The Aliens: Colonial Marines legal saga may be stumbling toward at least a partial conclusion, as Sega has tentatively agreed to pay more than $1 million to settle the lawsuit against it. The publisher hasn't admitted to actually doing anything wrong, of course, but the expense of litigation and the uncertainty of the outcome has left both sides anxious to grab what they can and split without a fuss.
The terms of the agreement (opens in new tab) , dug up by Polygon , state that Sega will pay $1.25 million for a "full release of all claims related to Aliens: Colonial Marines." Of that money, $312,500 will cover the plaintiff's attorneys' fees, a maximum of $200,000 will go to KCC Class Action Services for administration fees, the actual plaintiff in the case will get $2500 and eligible members of the class—that is, people who bought the game on or before February 12, 2013 and fill out a three-question claim form—will divide up the rest, with payments to individuals not to exceed the purchase price of the game.
If approved, the settlement will extricate Sega from the lawsuit, but not Gearbox.
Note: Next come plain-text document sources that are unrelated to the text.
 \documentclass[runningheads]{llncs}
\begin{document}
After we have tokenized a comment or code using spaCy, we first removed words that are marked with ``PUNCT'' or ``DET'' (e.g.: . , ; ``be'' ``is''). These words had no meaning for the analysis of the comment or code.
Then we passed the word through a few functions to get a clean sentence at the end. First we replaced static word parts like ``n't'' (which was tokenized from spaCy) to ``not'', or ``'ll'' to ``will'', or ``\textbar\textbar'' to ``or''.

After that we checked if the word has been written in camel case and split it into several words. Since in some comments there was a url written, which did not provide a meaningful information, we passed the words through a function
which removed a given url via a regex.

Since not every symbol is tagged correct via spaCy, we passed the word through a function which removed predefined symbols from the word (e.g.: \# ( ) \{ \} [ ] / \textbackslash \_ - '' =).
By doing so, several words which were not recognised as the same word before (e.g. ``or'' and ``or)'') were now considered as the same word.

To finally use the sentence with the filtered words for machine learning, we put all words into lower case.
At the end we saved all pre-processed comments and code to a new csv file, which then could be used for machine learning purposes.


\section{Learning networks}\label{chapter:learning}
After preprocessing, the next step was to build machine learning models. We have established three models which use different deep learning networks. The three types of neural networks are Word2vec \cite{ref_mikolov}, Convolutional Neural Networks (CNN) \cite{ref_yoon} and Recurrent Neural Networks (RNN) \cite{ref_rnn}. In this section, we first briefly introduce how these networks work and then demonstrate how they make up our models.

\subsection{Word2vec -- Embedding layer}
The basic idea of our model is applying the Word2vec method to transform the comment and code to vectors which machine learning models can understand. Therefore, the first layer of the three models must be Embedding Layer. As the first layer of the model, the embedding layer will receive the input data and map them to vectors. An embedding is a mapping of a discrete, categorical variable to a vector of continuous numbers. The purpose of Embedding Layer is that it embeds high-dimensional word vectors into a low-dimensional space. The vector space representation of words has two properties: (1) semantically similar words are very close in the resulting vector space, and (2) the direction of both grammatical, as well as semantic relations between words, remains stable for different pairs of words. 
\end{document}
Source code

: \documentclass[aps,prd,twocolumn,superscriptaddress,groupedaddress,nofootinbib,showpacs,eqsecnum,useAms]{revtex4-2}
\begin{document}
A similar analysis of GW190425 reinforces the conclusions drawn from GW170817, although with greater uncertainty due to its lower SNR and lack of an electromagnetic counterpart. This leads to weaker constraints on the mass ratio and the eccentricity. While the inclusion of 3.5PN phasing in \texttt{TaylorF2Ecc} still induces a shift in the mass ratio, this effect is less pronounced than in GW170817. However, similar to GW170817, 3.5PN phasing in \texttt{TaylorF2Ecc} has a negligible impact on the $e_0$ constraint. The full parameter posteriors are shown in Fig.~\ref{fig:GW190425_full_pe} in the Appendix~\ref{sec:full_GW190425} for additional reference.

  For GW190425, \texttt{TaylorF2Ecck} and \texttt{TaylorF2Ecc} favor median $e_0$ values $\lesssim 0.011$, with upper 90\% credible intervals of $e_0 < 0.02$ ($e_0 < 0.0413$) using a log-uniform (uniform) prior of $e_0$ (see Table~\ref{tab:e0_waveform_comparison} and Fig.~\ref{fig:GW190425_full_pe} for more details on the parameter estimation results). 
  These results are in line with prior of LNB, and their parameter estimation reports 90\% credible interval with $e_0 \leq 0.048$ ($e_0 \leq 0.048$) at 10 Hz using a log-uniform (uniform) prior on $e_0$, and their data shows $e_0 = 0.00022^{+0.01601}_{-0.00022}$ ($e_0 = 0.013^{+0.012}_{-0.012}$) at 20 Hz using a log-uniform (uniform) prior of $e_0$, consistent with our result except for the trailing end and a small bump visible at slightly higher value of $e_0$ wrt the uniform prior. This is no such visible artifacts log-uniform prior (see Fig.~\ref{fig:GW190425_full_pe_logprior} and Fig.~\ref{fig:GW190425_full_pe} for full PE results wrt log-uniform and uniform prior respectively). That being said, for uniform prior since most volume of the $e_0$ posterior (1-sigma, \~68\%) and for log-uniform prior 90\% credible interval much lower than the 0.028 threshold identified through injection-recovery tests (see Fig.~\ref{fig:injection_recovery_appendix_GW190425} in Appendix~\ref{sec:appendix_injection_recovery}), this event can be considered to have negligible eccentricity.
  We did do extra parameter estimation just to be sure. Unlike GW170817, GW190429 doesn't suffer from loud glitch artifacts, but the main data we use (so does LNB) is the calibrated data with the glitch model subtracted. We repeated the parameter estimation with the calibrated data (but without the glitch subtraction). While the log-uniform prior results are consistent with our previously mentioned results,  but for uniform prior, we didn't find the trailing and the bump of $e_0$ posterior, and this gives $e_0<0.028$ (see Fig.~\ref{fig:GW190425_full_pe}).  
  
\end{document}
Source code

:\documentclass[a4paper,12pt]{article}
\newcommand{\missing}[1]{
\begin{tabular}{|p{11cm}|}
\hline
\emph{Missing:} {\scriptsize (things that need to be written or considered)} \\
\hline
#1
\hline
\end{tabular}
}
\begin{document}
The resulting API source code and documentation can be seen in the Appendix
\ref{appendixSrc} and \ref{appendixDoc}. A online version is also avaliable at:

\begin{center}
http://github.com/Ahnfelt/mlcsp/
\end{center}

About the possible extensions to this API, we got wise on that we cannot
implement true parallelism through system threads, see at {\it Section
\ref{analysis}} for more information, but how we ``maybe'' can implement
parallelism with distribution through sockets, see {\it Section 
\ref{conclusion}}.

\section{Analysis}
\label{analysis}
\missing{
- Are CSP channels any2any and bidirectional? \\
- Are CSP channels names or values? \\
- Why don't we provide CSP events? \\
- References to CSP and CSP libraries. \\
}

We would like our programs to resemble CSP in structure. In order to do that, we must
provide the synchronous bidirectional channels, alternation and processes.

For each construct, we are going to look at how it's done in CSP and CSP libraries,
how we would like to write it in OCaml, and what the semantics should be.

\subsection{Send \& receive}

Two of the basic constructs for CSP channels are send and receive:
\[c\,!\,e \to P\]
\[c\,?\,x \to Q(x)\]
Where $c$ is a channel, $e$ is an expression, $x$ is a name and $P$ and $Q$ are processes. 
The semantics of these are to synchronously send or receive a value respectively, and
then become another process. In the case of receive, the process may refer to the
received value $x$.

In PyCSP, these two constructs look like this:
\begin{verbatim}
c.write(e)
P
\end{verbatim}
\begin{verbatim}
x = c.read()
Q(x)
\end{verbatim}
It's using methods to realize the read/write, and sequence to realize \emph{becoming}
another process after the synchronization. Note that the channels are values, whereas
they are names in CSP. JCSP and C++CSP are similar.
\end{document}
The filing states that following a failed mediation session in January, the parties involved "later reached the principal terms of a compromise settlement agreement that would have resolved all claims against Sega and Gearbox in exchanged for the creation of a $2 million settlement fund with a partial reverter of $750,000." That agreement ran into trouble, however, when the court "expressed certain concerns with some of the terms," specifically regarding the "reversionary aspect" of the settlement, which would have allowed part of the money to go back to Sega or Gearbox if certain conditions were (or were not) met.
Following that, the plaintiff was able to negotiate the current settlement with Sega, which explicitly states that "no amount of the fund will revert" to it, but not with Gearbox. Thus, "litigation will continue as to that defendant with the prospect of further recovery." If any money is left over from the Sega settlement, it will be donated to the National Consumer Law Center and Consumers Union.
The lawsuit was filed in 2013 not because Aliens: Colonial Marines was so bad, but because the actual game did not live up to what was promised in pre-release promotional trailers. Unlike Sega, Gearbox appears more inclined to fight the suit rather than settle it: In July, it filed a motion seeking to be removed from the action , stating that it neither published nor sold the game and thus "never belonged in this lawsuit" in the first place.